RD a.D. Hugo Gebhard


Eicheln-Fall, Urteil des AG Siegburg, Urteil vom 15. 12. 11, Az. 102 C 157/11

Veröffentlicht in juris

Sachverhalt: Ein Autobesitzer klagte auf Schadensersatz mit der Behauptung, Eicheln einer amerikanischen Eiche hätten auf seinem unter der Eiche parkenden Pkw Dellen verursacht. Er wohnte seit 3 Jahren vor dem behaupteten Schadensfall unmittelbar im benachbarten Haus desjenigen, auf dessen Grundeigentum die amerikanische Eiche Stand. Die Klage wurde abgewiesen.

Begründung:

Es sei einem Baumeigentümer nicht zumutbar, jegliche von einem Baum ausgehende Gefahr zu beseitigen. Auch der Fruchtfall eines Baumes sei in zumutbarer Weise nicht zu verhindern.

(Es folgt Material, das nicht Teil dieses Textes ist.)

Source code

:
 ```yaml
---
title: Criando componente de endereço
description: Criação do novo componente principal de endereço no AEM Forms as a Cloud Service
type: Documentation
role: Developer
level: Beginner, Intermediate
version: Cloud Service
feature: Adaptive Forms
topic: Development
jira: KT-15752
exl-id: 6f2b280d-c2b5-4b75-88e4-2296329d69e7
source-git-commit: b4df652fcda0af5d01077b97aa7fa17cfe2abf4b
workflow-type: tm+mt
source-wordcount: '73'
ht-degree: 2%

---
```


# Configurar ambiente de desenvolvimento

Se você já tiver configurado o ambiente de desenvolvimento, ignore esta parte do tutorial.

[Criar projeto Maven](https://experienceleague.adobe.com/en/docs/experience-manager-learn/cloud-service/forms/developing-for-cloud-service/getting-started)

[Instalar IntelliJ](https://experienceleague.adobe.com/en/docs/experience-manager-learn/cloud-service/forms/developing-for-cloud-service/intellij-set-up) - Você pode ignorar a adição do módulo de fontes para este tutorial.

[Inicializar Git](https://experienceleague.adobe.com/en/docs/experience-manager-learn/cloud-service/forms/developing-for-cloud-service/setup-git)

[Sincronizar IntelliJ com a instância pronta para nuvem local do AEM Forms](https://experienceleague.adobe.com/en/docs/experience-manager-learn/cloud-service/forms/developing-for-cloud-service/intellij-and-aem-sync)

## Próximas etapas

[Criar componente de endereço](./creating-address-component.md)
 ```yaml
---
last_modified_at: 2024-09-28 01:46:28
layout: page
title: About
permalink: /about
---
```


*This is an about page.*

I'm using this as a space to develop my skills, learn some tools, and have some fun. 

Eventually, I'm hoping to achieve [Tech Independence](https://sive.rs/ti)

Zudem sei die durch herabfallende Baumfrüchte entstehende Gefahr, anders als bei herabfallenden Ästen, relativ gering und sei leicht dadurch zu vermeiden, indem ein Pkw nicht unter Früchte tragenden Bäumen abgestellt werde.

Beim Fruchtfall handle es sich um eine natürliche Gegebenheit, die als allg. Lebensrisiko hinzunehmen sei.

Darüber hinaus scheitere der Anspruch des Klägers auch am weit überwiegenden Mitverschulden des Klägers, da er schon 3 Jahre in der Nachbarschaft des Beklagten gewohnt habe. Ihm habe bekannt sein müssen, dass von der amerikanischen Eiche im Herbst Eicheln herabfallen.